## Material provided
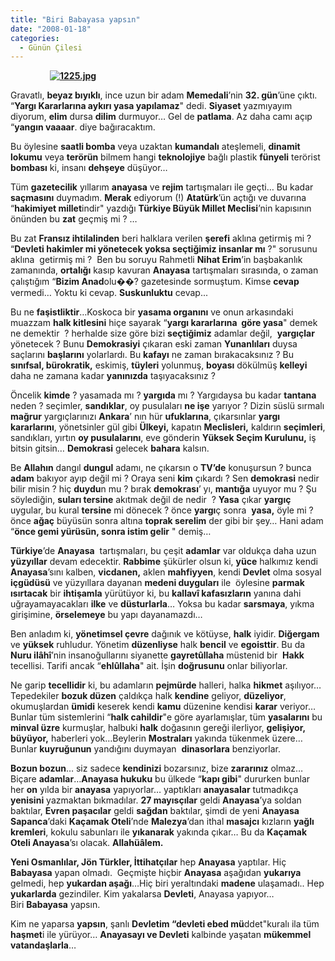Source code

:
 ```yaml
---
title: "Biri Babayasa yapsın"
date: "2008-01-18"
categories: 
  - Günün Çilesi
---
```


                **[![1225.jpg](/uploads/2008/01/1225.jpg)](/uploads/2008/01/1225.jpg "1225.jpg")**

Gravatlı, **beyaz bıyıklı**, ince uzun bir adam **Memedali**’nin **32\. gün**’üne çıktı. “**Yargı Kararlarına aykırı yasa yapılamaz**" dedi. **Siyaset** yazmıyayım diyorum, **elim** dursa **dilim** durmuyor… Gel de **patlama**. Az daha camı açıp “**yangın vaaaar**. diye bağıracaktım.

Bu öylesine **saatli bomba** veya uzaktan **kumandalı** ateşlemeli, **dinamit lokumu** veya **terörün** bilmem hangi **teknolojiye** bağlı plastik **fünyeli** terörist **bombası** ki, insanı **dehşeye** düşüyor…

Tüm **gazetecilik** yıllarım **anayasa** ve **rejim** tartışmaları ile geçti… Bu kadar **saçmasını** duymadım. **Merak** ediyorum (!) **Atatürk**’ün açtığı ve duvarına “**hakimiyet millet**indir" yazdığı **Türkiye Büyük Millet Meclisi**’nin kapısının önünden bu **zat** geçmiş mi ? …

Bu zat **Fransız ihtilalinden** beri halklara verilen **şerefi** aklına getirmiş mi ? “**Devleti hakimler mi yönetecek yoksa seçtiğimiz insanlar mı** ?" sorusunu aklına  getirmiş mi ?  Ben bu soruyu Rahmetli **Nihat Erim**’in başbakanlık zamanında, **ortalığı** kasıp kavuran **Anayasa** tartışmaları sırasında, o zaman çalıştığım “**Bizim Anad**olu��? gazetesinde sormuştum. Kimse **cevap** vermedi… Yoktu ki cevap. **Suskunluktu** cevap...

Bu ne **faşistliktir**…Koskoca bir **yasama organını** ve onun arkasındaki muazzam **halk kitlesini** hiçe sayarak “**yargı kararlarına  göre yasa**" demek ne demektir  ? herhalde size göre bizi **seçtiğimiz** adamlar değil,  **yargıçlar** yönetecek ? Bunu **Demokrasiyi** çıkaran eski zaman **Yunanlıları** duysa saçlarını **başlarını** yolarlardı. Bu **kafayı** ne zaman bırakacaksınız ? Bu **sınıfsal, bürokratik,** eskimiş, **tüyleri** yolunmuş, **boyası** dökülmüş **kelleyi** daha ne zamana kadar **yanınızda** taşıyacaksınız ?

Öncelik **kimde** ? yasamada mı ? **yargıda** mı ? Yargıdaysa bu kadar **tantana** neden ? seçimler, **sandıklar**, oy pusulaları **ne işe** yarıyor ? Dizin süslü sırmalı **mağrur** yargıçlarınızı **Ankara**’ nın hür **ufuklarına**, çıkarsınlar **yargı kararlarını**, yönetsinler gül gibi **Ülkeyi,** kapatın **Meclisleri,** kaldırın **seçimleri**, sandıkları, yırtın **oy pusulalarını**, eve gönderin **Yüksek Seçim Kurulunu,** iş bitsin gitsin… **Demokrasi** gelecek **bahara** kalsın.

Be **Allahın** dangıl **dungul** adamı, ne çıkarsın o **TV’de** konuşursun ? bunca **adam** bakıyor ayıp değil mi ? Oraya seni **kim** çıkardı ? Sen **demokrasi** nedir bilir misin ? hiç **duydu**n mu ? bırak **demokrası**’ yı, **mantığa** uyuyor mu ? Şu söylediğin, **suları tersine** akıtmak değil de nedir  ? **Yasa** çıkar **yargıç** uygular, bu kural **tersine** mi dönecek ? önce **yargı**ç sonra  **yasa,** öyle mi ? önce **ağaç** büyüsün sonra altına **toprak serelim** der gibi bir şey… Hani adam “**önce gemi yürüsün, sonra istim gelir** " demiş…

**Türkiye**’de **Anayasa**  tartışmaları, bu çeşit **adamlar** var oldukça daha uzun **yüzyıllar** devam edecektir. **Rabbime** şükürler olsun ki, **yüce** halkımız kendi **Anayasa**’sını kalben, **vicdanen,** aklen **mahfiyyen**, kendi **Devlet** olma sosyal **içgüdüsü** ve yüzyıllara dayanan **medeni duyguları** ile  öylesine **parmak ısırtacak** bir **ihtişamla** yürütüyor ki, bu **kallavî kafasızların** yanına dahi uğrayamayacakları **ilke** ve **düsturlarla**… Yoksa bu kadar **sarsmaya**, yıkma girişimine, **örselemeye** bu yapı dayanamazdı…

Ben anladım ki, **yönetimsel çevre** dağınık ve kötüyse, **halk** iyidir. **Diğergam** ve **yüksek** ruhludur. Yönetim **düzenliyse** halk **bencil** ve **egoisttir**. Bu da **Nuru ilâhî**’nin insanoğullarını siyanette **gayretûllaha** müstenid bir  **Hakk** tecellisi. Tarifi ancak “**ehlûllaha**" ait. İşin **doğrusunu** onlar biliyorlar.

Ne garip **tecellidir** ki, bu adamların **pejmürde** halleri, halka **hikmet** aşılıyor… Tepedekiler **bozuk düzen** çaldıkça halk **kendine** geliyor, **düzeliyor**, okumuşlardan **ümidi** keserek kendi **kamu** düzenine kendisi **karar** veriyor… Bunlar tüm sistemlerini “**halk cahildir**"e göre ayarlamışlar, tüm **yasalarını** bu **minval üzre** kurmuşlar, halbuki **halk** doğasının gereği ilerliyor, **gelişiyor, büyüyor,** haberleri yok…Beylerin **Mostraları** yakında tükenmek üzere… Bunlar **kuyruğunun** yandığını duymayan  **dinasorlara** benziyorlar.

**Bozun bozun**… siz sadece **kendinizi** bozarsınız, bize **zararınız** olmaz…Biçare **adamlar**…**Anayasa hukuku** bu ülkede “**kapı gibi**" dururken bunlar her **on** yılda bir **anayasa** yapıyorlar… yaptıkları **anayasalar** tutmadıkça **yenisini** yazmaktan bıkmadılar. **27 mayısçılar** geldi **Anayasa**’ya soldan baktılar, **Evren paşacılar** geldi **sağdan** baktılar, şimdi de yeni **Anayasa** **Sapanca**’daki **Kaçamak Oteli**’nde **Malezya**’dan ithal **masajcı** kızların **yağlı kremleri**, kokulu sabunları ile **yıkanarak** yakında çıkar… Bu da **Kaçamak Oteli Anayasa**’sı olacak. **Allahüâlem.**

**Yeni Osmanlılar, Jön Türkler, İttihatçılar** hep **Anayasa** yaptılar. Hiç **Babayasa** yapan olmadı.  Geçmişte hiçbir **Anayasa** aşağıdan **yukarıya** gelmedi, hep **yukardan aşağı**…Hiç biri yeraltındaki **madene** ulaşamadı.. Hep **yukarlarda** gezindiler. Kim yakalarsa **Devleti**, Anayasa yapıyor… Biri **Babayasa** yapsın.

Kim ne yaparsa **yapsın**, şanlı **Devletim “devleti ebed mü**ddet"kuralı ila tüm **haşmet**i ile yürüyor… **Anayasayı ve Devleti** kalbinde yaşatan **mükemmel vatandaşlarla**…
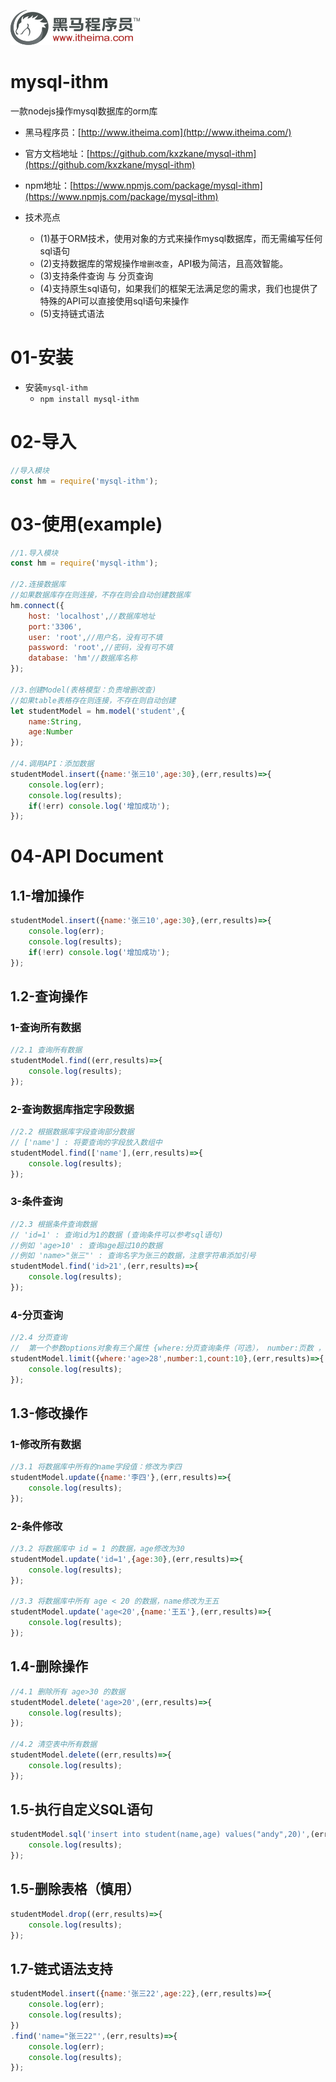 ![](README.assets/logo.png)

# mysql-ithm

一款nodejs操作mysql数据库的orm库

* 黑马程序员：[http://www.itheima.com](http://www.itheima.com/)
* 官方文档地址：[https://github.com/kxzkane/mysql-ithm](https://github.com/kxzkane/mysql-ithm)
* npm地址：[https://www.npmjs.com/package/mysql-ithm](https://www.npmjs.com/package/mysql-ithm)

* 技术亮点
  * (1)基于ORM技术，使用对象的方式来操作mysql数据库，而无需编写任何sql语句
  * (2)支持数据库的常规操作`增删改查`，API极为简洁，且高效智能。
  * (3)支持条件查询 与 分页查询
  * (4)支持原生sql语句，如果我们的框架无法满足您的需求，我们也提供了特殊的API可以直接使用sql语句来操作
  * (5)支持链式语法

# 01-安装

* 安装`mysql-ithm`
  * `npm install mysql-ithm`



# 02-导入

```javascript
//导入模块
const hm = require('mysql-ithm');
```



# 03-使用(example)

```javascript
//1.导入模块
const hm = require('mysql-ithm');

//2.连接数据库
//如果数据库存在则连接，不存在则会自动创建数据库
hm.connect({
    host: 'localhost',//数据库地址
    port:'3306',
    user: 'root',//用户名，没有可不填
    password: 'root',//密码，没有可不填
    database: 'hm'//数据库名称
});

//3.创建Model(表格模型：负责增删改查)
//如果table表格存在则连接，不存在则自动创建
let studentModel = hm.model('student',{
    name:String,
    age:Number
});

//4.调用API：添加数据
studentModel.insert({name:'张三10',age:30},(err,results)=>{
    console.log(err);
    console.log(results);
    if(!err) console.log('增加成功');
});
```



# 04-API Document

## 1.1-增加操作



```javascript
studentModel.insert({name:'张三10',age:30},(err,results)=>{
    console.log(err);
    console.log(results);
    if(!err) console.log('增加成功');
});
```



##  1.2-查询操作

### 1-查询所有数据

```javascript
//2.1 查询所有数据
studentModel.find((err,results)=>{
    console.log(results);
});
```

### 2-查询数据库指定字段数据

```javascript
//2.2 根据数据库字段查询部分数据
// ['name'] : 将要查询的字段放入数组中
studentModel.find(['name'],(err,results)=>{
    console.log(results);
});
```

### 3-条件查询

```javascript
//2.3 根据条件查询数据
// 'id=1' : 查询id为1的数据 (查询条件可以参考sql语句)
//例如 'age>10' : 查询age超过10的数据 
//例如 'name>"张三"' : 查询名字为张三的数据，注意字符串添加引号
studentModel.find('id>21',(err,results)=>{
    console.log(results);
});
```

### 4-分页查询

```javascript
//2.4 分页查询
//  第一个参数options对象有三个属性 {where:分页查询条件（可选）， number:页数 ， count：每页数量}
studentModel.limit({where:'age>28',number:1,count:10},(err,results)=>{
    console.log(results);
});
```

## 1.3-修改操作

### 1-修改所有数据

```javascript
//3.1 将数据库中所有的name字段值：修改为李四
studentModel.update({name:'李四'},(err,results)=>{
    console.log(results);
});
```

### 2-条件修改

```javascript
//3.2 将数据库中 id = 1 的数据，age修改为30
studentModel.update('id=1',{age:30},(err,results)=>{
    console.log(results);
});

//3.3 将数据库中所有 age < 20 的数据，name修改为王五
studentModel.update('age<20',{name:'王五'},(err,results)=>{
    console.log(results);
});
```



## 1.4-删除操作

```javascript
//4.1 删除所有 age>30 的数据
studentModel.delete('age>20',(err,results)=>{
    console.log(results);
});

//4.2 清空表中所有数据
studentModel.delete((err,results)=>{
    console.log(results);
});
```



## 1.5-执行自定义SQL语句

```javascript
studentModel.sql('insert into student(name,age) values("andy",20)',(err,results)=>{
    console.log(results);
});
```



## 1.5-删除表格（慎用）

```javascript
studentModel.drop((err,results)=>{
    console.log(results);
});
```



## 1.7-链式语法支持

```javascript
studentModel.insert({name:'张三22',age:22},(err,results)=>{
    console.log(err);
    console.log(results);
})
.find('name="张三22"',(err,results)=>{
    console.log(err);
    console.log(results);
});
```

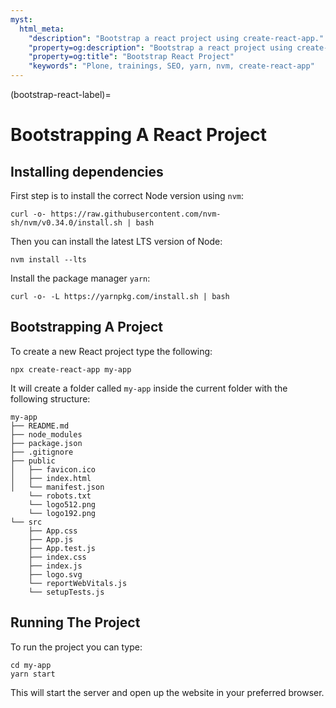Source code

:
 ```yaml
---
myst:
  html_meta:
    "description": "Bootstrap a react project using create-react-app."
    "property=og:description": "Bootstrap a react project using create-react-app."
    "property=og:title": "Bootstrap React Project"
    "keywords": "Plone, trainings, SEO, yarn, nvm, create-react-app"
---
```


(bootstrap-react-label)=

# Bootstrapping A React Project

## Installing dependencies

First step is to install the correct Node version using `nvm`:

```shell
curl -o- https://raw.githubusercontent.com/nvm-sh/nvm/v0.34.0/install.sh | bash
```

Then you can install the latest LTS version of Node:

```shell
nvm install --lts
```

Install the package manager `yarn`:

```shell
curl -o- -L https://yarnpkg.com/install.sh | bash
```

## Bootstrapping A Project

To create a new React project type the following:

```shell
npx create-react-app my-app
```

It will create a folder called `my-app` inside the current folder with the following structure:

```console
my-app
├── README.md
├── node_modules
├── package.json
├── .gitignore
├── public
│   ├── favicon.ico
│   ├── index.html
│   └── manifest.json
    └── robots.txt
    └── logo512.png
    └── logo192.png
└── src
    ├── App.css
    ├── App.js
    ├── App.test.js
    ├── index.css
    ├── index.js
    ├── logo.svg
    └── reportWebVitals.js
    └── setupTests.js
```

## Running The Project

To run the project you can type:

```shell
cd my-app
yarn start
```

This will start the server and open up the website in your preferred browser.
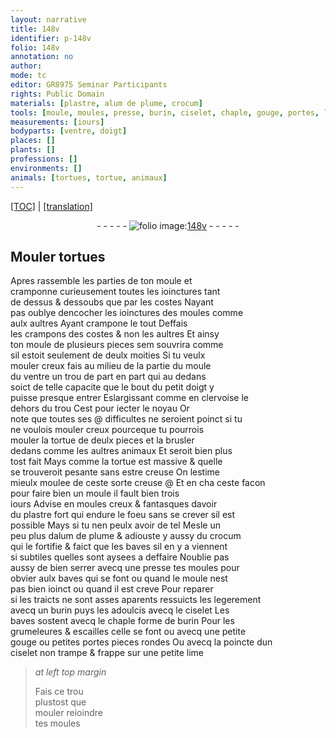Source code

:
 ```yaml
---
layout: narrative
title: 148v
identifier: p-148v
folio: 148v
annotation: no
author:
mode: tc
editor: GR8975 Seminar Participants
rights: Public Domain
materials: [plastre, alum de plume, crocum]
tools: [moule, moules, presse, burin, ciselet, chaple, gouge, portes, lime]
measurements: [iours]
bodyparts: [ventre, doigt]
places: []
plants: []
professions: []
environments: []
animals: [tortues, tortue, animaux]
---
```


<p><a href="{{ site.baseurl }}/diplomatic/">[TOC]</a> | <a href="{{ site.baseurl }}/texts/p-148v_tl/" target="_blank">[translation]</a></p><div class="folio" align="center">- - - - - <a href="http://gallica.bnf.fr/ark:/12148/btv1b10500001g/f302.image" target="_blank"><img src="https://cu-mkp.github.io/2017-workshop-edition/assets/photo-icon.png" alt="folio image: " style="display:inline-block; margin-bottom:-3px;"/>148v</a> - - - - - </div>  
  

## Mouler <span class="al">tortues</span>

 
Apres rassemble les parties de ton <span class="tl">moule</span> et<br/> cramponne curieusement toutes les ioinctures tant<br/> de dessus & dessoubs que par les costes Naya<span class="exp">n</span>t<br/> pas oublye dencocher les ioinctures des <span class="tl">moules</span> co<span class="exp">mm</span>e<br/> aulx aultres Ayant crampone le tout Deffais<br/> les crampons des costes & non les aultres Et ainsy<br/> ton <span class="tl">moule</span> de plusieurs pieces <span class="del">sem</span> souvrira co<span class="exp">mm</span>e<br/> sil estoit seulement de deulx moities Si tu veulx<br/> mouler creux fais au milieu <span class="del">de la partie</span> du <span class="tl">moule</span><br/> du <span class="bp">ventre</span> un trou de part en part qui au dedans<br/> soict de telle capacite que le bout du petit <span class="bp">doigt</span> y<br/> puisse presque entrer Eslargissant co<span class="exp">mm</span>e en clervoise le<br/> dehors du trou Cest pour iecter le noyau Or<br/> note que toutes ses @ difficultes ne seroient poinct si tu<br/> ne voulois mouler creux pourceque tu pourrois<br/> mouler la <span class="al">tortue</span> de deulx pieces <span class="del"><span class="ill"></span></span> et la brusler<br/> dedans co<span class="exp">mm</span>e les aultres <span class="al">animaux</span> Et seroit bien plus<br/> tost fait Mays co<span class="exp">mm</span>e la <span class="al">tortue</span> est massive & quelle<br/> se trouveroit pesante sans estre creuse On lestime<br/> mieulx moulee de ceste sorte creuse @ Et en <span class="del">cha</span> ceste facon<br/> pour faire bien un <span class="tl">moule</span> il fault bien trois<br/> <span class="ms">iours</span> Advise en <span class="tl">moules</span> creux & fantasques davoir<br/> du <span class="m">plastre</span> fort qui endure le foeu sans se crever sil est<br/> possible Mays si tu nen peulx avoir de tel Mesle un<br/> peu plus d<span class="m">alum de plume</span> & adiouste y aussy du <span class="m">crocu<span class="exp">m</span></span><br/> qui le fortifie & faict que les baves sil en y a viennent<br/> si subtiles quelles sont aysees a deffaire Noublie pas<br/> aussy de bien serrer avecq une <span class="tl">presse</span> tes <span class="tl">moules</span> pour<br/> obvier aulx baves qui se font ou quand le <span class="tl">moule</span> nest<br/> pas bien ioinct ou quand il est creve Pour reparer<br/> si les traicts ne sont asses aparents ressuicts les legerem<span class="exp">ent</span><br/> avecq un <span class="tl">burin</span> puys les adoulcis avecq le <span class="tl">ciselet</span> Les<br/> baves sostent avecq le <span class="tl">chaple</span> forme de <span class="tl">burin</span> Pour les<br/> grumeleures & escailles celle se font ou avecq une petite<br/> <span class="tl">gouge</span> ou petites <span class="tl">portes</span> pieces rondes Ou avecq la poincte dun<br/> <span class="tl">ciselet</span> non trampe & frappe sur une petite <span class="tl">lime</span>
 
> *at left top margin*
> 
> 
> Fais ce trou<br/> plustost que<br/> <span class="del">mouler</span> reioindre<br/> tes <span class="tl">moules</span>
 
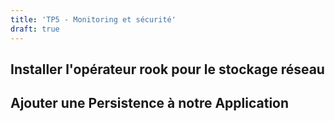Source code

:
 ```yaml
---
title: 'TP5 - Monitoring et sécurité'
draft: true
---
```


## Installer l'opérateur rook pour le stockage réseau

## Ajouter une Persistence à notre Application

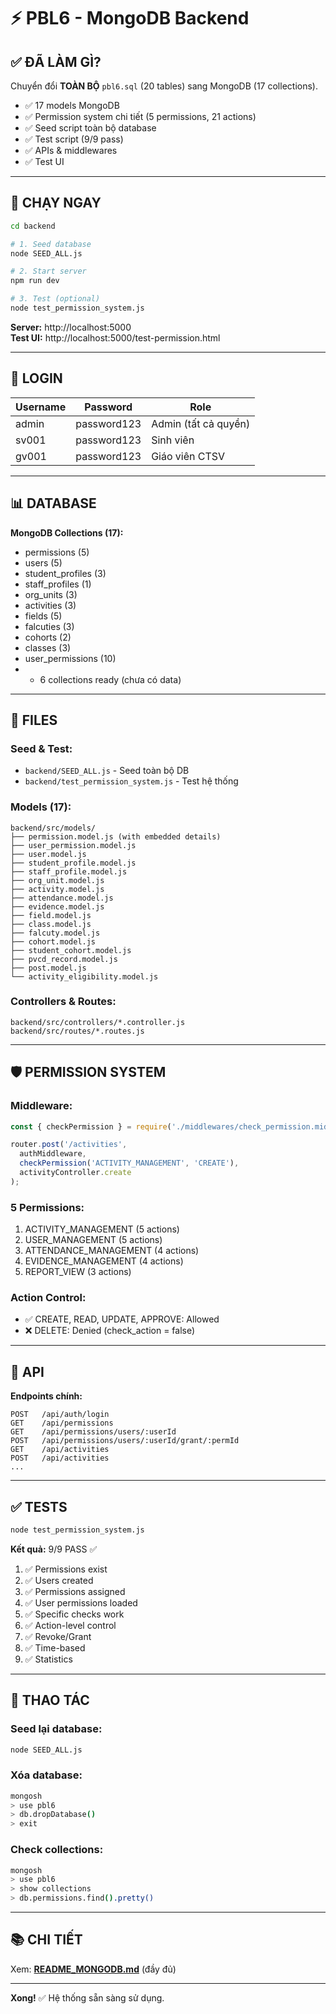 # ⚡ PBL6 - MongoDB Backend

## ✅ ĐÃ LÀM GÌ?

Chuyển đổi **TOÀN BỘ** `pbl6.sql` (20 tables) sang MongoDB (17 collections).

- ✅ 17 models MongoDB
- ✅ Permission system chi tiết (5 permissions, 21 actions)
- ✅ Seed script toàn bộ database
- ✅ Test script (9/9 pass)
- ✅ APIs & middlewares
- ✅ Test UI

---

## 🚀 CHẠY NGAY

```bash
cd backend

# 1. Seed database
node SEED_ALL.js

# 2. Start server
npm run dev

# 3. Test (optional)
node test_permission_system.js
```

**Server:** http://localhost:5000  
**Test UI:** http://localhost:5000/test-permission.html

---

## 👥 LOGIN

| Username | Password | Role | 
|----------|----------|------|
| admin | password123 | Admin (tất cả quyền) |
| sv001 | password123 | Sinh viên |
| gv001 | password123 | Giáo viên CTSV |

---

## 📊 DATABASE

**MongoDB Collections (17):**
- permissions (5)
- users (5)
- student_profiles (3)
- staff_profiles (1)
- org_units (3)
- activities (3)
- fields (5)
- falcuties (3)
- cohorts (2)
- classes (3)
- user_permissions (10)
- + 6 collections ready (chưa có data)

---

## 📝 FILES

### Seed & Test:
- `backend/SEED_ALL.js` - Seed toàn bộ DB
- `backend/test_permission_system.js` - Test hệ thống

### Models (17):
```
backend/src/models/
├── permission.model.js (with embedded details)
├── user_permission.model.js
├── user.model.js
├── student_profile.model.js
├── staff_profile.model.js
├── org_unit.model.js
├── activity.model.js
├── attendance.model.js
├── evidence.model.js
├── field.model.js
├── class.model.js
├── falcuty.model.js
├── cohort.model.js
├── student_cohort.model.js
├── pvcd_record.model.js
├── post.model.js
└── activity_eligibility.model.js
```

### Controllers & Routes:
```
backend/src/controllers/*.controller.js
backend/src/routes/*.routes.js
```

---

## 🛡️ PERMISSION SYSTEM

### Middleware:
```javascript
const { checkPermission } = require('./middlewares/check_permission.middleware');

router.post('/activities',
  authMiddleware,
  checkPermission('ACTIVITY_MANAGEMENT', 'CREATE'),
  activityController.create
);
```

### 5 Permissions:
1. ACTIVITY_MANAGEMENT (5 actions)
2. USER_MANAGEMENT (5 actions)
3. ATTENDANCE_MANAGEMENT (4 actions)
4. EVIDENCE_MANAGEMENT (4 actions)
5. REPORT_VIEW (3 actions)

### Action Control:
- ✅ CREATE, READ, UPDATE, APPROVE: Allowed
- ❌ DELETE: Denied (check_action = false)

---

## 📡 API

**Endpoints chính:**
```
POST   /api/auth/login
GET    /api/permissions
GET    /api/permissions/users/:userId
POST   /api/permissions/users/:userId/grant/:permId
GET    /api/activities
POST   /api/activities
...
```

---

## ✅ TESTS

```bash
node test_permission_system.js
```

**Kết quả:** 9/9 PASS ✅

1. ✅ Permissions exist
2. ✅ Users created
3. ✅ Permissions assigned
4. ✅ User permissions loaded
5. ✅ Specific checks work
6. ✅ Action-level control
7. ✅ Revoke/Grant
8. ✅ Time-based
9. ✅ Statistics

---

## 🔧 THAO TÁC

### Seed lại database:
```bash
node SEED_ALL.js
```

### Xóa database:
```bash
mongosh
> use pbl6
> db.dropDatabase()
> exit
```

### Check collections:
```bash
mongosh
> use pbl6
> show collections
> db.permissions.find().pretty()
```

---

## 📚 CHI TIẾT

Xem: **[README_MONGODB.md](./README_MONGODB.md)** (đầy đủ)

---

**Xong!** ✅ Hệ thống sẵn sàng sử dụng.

## What the task asks
Restate word for word only the lines from where the entries begin through the one with "Tüm **gazetecilik** yıllarım"; omit the pictures.

## Exercise output
Source code

:
 ```yaml
---
title: "Biri Babayasa yapsın"
date: "2008-01-18"
categories: 
  - Günün Çilesi
---
```


                **[![1225.jpg](/uploads/2008/01/1225.jpg)](/uploads/2008/01/1225.jpg "1225.jpg")**

Gravatlı, **beyaz bıyıklı**, ince uzun bir adam **Memedali**’nin **32\. gün**’üne çıktı. “**Yargı Kararlarına aykırı yasa yapılamaz**" dedi. **Siyaset** yazmıyayım diyorum, **elim** dursa **dilim** durmuyor… Gel de **patlama**. Az daha camı açıp “**yangın vaaaar**. diye bağıracaktım.

Bu öylesine **saatli bomba** veya uzaktan **kumandalı** ateşlemeli, **dinamit lokumu** veya **terörün** bilmem hangi **teknolojiye** bağlı plastik **fünyeli** terörist **bombası** ki, insanı **dehşeye** düşüyor…

Tüm **gazetecilik** yıllarım **anayasa** ve **rejim** tartışmaları ile geçti… Bu kadar **saçmasını** duymadım. **Merak** ediyorum (!) **Atatürk**’ün açtığı ve duvarına “**hakimiyet millet**indir" yazdığı **Türkiye Büyük Millet Meclisi**’nin kapısının önünden bu **zat** geçmiş mi ? …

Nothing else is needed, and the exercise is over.